Funding crisis leaves exhausted families without vital respite care
When seven-year-old Elisa McEvoy was diagnosed with cerebral palsy, her parents’ world came crashing down.
Elisa was born with brain damage and has complex needs, which means she needs to be cared for 24/7.
She is deaf, struggles to swallow and has central and obstructive apnoea, which affects her breathing.
Shortly after her diagnosis dad Dan gave up his job five years ago to care for Elisa full-time but it was an isolating time. The family, who live in Bournemouth, reached out to their local hospice for help.
Since then Julia’s House in Dorset has become a huge part of all of their lives – providing respite care on site and at home.
As Dan, 44, says: “When you give up work to care for your child, you become so isolated, it’s like falling out of society. I was trapped in a cycle of exhaustion and anxiety.
“Sleep is virtually impossible. You go to bed every night not knowing if your child will wake up in the morning.
“When your child has a life-threatening condition there is no peace of mind, no break from the sickening worry.”
Now Dan is one of those backing a campaign by charity, Together for Short Lives, calling on the government to create a ring-fenced £434m grant for local councils to fill the funding gap in social care services for disabled children.
It comes after local authority funding for children’s hospices was cut by 12% in 2019/20 – putting many of them at serious risk of closure.
The charity is also urging the Government to create a £41m Disabled Children’s Innovation Fund, which would provide financial backing to organisations delivering support in early intervention such as respite breaks.
For families like the McEvoys, short respite breaks are a lifeline and it is often a way for exhausted parents and siblings to have a physical, emotional and social break.
But it has become increasingly difficult for families to access respite care as core services are being “squeezed more than ever before” according to The Disabled Children’s Partnership.
They found struggling families were only being offered support once they reached “crisis point”.
This meant only 38% of families with disabled children were getting support such as short respite breaks, from their local council or NHS prior to lockdown.
As Dan says: “Without Julia’s House the heart would be ripped out of the care available to families like ours.
“Many families would be completely lost, cut adrift without a lifeline. Thank God we live somewhere where this care is not only available but also free.
“We would never be able to afford care like this. If it hadn’t been for Julia’s House, we would have had nowhere to turn.”
Elisa is known for her sociable personality and loves taking part story-time and massage at the hospice.
For her family, the weekly visits from nurses and carers gives them a little extra time and they warn life would be “horrific” without it.
Dan explains: “When Elisa’s nurse and carers come to our home it is our only chance to have a meal together as a family, really simple everyday stuff like that – but it’s these little things that make the difference.
“Knowing someone is there for you, your child, all of you, just makes the most unbelievable difference to the mental and physical well-being of the whole family.”

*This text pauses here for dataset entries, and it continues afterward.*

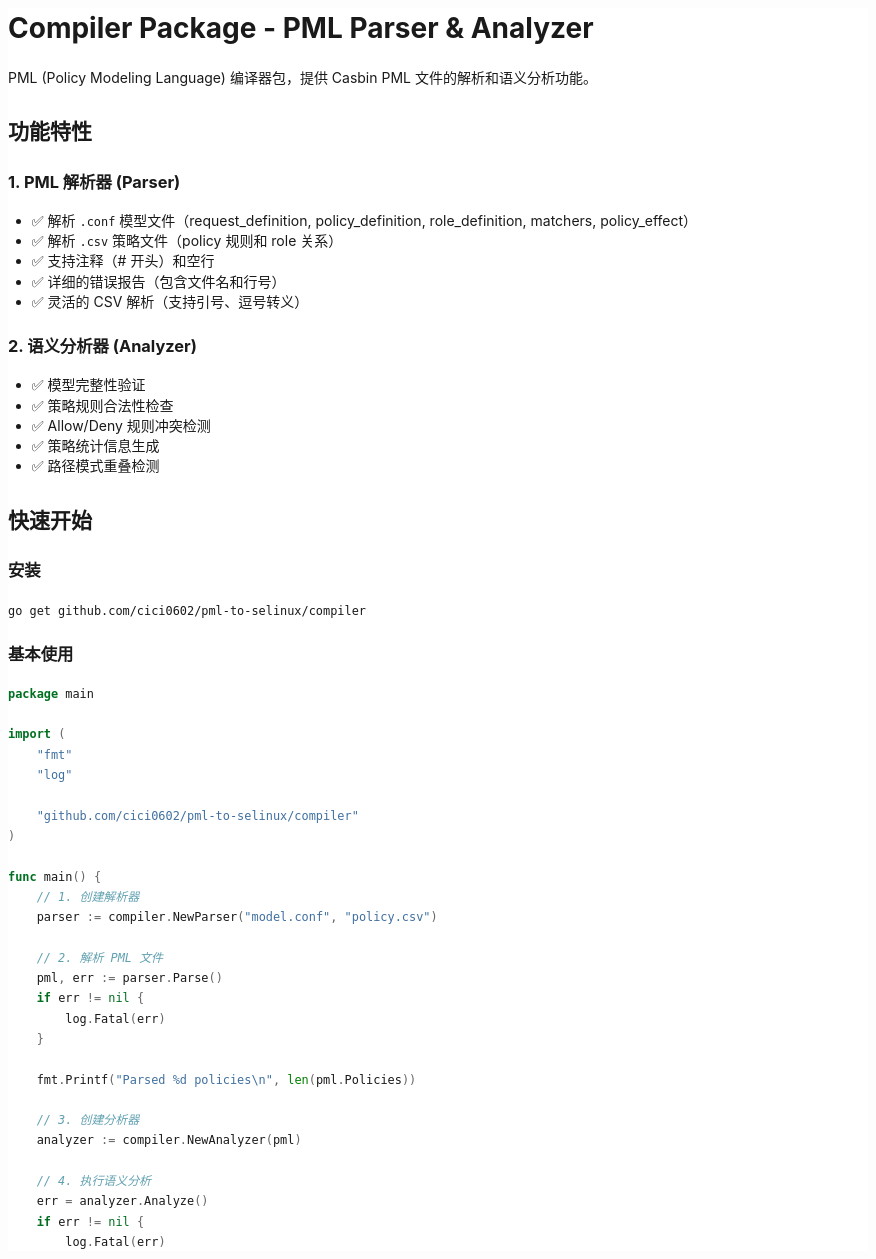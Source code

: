# Compiler Package - PML Parser & Analyzer

PML (Policy Modeling Language) 编译器包，提供 Casbin PML 文件的解析和语义分析功能。

## 功能特性

### 1. PML 解析器 (Parser)

- ✅ 解析 `.conf` 模型文件（request_definition, policy_definition, role_definition, matchers, policy_effect）
- ✅ 解析 `.csv` 策略文件（policy 规则和 role 关系）
- ✅ 支持注释（# 开头）和空行
- ✅ 详细的错误报告（包含文件名和行号）
- ✅ 灵活的 CSV 解析（支持引号、逗号转义）

### 2. 语义分析器 (Analyzer)

- ✅ 模型完整性验证
- ✅ 策略规则合法性检查
- ✅ Allow/Deny 规则冲突检测
- ✅ 策略统计信息生成
- ✅ 路径模式重叠检测

## 快速开始

### 安装

```bash
go get github.com/cici0602/pml-to-selinux/compiler
```

### 基本使用

```go
package main

import (
    "fmt"
    "log"
    
    "github.com/cici0602/pml-to-selinux/compiler"
)

func main() {
    // 1. 创建解析器
    parser := compiler.NewParser("model.conf", "policy.csv")
    
    // 2. 解析 PML 文件
    pml, err := parser.Parse()
    if err != nil {
        log.Fatal(err)
    }
    
    fmt.Printf("Parsed %d policies\n", len(pml.Policies))
    
    // 3. 创建分析器
    analyzer := compiler.NewAnalyzer(pml)
    
    // 4. 执行语义分析
    err = analyzer.Analyze()
    if err != nil {
        log.Fatal(err)
```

New research released by Pro Bono Economics and volunteers from Compass Lexecon has estimated that 11% of parents of children who need respite delivered by children’s palliative care providers would experience significantly less stress.

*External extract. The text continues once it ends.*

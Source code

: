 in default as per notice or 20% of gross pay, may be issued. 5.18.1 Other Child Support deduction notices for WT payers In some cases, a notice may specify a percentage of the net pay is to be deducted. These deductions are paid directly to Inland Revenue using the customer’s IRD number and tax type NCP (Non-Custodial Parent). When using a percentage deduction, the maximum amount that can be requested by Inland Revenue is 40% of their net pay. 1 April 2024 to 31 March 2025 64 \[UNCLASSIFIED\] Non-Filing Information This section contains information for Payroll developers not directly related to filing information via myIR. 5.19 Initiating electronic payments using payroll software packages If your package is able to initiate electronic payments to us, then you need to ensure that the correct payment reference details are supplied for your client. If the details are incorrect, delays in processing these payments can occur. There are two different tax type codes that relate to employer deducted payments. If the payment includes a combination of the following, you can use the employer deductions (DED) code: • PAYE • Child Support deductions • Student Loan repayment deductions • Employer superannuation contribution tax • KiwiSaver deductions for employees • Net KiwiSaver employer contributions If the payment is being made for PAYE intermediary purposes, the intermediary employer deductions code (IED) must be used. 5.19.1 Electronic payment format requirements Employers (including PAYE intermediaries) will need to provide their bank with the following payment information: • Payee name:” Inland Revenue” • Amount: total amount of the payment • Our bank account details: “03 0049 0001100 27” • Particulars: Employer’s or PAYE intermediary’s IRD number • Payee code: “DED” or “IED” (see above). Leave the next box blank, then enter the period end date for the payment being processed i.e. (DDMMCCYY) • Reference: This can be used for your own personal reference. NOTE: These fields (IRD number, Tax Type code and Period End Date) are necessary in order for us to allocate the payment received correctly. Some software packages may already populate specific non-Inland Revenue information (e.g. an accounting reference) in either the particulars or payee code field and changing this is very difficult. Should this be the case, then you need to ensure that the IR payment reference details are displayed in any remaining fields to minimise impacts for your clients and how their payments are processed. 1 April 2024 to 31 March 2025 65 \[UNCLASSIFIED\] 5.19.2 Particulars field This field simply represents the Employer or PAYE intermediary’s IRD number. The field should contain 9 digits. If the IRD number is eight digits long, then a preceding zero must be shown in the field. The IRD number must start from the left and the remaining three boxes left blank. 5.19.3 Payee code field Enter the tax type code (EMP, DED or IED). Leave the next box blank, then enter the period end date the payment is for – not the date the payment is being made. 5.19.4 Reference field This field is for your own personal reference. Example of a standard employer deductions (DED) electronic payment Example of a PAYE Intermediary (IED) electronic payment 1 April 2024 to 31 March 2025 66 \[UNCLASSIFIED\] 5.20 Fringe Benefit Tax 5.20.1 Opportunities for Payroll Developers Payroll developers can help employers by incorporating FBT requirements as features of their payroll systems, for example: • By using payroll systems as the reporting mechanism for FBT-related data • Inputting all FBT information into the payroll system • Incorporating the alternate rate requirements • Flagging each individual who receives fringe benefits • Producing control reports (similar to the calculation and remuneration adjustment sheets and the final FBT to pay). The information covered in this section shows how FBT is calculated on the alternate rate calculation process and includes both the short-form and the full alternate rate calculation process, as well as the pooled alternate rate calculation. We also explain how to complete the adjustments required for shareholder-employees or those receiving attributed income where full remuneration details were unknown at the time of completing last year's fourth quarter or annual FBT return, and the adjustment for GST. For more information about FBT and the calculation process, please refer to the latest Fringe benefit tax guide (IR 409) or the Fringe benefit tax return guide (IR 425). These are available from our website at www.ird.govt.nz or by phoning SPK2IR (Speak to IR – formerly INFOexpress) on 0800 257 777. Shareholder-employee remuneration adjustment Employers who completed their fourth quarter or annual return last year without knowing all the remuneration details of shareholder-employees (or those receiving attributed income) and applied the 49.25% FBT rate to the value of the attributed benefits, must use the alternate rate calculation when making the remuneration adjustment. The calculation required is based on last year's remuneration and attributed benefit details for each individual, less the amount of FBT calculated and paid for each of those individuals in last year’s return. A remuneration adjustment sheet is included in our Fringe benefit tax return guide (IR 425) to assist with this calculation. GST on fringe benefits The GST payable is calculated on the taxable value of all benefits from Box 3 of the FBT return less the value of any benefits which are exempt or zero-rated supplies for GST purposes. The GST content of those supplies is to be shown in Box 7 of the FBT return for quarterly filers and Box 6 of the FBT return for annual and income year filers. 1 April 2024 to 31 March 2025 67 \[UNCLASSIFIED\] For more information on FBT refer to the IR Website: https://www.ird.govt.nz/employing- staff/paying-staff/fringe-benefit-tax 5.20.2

Martin Edwards, chief executive of Julia’s House, says: “What we hear, time and again, from families is that they have to reach crisis point before they receive any respite care from the local authority.
“Six out of ten families are receiving no respite breaks at all, and of those who are, three quarters of them lost those breaks during lockdown.”
Andy Fletcher, chief executive of Together for Short Lives, says the Government needs to act now to fill the “black hole” to ensure families get the “urgent” support they need.
Mr Fletcher says: “The upcoming comprehensive spending review is a perfect time for Whitehall to grab this issue and put in place a centrally funded system that ensures that families across the country are getting the support that the government has promised, and they are legally entitled to.”
A spokesman from the Department for Education says they recognise the importance of hospices and the help they’ve provide to take pressure of the NHS.
“Throughout the pandemic we have worked with schools and councils to help support vulnerable children, including those with Special Educational Needs and Disabilities (SEND), including by asking schools to stay open to support those with Education, Health and Care Plans.
“We’ve provided the Family Fund with more than £37m this year to help over 75,000 families on low incomes raising disabled or seriously ill children and young people.
“We’re also increasing high needs funding for local authorities by £780 million this year to support those with the most complex needs and have made £3.7billion available to help local authorities deal with financial pressures arising from Covid-19, including on SEND.”
During the pandemic, £200m was also made available to the sector between April and July.